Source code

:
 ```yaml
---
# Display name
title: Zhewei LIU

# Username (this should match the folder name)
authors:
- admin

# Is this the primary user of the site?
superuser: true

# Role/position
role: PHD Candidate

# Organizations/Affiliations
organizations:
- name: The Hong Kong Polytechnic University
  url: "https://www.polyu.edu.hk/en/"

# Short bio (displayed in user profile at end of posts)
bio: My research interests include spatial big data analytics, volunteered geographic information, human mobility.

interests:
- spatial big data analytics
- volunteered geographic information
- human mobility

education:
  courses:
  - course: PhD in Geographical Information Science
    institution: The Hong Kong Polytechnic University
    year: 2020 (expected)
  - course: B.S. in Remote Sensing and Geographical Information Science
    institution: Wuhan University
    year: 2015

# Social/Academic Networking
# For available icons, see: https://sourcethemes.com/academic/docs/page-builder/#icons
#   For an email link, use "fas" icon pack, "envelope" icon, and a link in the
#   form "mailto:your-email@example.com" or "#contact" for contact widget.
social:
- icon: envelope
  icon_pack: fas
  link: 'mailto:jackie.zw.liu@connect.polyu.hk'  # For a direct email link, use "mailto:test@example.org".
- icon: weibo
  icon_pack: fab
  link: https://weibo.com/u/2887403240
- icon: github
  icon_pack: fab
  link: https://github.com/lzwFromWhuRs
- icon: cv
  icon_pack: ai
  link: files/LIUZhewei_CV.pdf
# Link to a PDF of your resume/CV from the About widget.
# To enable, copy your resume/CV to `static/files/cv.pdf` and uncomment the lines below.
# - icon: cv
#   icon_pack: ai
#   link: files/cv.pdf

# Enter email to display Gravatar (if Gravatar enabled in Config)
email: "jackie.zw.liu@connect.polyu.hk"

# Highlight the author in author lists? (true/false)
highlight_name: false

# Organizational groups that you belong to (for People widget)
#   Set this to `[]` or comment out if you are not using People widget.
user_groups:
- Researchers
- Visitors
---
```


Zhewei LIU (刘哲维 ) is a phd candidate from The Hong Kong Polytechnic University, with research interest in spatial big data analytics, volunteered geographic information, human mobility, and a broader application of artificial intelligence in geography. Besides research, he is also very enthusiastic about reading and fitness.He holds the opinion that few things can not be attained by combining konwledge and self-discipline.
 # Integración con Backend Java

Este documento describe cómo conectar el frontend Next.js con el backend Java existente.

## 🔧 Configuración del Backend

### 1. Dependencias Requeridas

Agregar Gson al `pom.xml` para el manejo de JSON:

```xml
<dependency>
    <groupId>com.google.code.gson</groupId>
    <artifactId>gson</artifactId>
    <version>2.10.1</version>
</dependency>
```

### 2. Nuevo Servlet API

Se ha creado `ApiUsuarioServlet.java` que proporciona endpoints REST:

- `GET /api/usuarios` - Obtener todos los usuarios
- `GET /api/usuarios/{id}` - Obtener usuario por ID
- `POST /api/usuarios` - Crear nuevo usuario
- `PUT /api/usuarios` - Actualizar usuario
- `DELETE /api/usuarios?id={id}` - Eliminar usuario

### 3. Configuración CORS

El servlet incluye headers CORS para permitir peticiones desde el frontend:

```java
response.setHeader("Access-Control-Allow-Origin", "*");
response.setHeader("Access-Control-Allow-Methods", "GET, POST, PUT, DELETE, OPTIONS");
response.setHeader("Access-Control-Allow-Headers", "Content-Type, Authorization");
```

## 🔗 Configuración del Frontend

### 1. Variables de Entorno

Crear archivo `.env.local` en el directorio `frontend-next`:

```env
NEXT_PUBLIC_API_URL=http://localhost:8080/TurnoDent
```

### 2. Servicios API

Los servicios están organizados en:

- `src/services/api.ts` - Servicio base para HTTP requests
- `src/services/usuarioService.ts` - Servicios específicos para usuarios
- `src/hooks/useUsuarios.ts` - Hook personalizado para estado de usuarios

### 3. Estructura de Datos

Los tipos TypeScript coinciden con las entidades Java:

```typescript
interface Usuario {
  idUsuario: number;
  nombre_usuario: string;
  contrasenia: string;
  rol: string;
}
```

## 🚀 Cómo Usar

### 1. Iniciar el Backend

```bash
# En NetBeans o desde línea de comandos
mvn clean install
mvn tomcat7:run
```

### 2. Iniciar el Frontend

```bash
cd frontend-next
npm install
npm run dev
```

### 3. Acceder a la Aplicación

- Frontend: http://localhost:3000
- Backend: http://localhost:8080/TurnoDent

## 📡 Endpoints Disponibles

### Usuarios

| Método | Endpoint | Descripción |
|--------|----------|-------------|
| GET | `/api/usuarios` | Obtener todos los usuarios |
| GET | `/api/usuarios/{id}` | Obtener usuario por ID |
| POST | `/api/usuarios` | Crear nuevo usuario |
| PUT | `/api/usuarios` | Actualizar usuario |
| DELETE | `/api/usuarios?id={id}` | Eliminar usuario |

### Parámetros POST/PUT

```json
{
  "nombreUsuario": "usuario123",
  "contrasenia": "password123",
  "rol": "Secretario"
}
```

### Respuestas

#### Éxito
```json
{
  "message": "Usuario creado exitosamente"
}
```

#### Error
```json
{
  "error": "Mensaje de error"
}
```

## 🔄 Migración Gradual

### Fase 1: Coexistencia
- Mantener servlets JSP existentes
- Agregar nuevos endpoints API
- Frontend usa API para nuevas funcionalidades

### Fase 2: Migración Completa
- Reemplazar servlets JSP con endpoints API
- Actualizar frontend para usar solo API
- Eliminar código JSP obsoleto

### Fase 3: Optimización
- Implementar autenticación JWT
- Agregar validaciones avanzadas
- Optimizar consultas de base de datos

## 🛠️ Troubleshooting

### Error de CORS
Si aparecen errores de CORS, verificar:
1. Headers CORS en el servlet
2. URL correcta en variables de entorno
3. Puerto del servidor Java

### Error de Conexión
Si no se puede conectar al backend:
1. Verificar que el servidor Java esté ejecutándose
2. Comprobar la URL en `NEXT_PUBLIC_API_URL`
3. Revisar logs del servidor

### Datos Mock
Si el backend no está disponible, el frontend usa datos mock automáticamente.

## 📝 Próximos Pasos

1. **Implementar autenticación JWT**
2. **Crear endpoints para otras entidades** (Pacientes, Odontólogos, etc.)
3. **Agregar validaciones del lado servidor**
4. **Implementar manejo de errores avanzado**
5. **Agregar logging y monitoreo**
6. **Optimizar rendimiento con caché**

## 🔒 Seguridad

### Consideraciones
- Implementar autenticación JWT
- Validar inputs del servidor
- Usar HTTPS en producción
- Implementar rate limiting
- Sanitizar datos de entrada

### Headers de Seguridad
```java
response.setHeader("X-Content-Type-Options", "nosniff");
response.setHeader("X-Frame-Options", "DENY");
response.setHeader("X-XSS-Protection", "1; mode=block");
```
■ ■ ■
DESCRIPTION OF THE TASK:
As the answer, set down only the lines from the data above between the one holding "# Integración con Backend Java" and the one holding "### 2. Nuevo Servlet API", inclusive, exactly as they read.

ANSWER SECTION:
 # Integración con Backend Java

Este documento describe cómo conectar el frontend Next.js con el backend Java existente.

## 🔧 Configuración del Backend

### 1. Dependencias Requeridas

Agregar Gson al `pom.xml` para el manejo de JSON:

```xml
<dependency>
    <groupId>com.google.code.gson</groupId>
    <artifactId>gson</artifactId>
    <version>2.10.1</version>
</dependency>
```

### 2. Nuevo Servlet API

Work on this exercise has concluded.